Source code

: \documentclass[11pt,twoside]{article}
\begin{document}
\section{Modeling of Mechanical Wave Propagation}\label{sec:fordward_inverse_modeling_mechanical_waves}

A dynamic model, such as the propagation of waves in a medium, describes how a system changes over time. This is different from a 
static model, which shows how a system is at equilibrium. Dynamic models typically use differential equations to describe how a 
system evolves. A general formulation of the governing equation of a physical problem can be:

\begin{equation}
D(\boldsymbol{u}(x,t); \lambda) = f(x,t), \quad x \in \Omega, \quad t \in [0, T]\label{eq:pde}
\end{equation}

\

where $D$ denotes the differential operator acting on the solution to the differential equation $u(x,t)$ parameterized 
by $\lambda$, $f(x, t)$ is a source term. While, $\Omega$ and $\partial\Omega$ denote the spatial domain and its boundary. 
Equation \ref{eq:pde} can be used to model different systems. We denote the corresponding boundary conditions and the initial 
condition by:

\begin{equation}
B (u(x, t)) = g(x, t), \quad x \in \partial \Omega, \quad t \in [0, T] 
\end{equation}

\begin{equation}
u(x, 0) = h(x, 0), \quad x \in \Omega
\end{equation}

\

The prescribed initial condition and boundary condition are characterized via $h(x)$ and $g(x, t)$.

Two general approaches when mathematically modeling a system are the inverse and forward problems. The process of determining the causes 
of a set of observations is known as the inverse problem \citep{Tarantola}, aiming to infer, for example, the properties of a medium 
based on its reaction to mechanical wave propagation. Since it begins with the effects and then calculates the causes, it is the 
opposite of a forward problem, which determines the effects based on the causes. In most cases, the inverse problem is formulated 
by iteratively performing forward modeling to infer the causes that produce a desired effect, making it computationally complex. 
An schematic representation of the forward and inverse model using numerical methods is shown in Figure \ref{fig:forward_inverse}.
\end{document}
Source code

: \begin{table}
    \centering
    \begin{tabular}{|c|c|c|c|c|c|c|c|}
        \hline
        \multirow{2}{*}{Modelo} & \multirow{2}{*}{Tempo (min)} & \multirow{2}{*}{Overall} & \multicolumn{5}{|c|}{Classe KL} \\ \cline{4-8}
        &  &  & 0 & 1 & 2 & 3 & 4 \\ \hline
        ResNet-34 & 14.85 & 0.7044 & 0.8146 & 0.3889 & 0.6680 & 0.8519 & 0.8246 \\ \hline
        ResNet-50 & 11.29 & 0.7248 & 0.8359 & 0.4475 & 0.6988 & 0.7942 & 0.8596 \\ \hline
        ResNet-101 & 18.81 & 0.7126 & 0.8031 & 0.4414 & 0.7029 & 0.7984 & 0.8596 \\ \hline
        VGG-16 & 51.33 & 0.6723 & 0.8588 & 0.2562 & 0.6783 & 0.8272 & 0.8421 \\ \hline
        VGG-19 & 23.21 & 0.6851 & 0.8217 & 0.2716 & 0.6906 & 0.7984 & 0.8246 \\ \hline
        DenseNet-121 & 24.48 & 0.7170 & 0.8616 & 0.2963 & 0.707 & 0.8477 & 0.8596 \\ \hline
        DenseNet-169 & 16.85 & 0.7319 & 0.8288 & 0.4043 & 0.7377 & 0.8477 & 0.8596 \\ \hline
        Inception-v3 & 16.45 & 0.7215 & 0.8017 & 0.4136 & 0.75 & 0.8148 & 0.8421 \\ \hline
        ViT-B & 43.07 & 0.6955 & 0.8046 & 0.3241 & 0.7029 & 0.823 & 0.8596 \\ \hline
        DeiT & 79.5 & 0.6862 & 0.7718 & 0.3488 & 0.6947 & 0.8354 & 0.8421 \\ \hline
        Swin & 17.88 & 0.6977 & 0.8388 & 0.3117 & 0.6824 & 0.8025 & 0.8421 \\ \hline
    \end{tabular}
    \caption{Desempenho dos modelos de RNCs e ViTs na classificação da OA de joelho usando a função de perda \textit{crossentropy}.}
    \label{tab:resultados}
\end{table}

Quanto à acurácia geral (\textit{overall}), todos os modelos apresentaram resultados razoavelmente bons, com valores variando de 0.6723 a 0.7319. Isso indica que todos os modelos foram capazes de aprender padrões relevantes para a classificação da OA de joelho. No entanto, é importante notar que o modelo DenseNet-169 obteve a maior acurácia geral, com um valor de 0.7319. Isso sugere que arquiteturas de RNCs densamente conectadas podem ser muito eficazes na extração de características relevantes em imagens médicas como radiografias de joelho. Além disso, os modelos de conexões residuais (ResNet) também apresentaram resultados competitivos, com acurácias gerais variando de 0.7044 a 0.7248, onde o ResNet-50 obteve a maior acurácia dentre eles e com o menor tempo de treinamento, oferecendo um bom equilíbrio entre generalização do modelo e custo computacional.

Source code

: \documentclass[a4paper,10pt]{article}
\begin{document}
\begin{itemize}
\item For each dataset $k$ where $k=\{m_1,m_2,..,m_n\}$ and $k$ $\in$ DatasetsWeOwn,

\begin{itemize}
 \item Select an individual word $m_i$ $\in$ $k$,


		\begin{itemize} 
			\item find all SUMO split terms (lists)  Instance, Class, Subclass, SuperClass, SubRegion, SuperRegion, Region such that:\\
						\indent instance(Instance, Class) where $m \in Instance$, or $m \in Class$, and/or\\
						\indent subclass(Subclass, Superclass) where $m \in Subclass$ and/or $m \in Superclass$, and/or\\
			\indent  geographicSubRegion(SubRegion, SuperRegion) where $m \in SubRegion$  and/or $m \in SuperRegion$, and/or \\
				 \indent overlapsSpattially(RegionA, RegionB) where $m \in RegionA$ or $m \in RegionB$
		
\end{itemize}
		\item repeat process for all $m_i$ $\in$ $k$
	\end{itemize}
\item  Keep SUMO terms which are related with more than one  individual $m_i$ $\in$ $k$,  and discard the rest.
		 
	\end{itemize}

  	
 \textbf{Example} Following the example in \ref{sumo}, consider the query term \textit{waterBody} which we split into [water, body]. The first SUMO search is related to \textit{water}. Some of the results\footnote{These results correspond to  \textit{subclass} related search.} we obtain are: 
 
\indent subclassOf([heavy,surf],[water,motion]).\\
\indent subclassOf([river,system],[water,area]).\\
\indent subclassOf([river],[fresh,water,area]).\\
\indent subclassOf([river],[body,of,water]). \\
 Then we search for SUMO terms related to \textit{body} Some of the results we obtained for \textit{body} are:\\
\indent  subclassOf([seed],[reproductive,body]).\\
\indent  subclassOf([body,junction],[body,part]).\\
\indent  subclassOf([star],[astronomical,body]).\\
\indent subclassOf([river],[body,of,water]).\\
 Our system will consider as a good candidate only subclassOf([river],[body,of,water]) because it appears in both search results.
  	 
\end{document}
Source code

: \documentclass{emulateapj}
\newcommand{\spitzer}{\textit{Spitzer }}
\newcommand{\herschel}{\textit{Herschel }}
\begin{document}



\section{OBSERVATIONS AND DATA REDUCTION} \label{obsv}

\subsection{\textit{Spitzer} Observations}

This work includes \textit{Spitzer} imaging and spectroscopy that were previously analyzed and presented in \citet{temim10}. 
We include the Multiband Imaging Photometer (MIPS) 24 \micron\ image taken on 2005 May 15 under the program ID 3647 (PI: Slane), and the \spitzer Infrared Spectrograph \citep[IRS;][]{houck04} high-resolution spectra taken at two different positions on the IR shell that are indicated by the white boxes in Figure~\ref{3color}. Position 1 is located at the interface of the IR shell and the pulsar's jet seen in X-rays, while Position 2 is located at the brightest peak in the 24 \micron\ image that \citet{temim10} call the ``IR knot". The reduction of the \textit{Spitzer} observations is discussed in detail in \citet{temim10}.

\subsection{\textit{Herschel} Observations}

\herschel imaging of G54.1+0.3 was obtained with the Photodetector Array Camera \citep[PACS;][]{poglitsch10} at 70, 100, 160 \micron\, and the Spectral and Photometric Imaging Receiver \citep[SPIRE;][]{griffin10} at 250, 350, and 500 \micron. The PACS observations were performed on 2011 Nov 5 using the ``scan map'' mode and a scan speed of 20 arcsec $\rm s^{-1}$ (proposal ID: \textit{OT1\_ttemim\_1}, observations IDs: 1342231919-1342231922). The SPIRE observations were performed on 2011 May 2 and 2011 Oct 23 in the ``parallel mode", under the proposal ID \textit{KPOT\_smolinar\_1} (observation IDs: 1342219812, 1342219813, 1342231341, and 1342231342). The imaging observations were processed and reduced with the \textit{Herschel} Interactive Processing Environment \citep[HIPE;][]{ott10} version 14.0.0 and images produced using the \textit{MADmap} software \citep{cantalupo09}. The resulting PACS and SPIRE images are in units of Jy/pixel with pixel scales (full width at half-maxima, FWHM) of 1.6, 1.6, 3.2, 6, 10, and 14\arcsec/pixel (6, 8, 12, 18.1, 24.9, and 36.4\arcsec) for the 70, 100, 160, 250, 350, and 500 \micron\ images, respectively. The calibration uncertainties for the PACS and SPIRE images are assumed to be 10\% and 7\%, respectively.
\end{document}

================================

Return nothing but the lines from the first line of the listing through the line with "A dynamic model, such", please, keeping every one of them unchanged.

## Response
Source code

: \documentclass[11pt,twoside]{article}
\begin{document}
\section{Modeling of Mechanical Wave Propagation}\label{sec:fordward_inverse_modeling_mechanical_waves}

A dynamic model, such as the propagation of waves in a medium, describes how a system changes over time. This is different from a 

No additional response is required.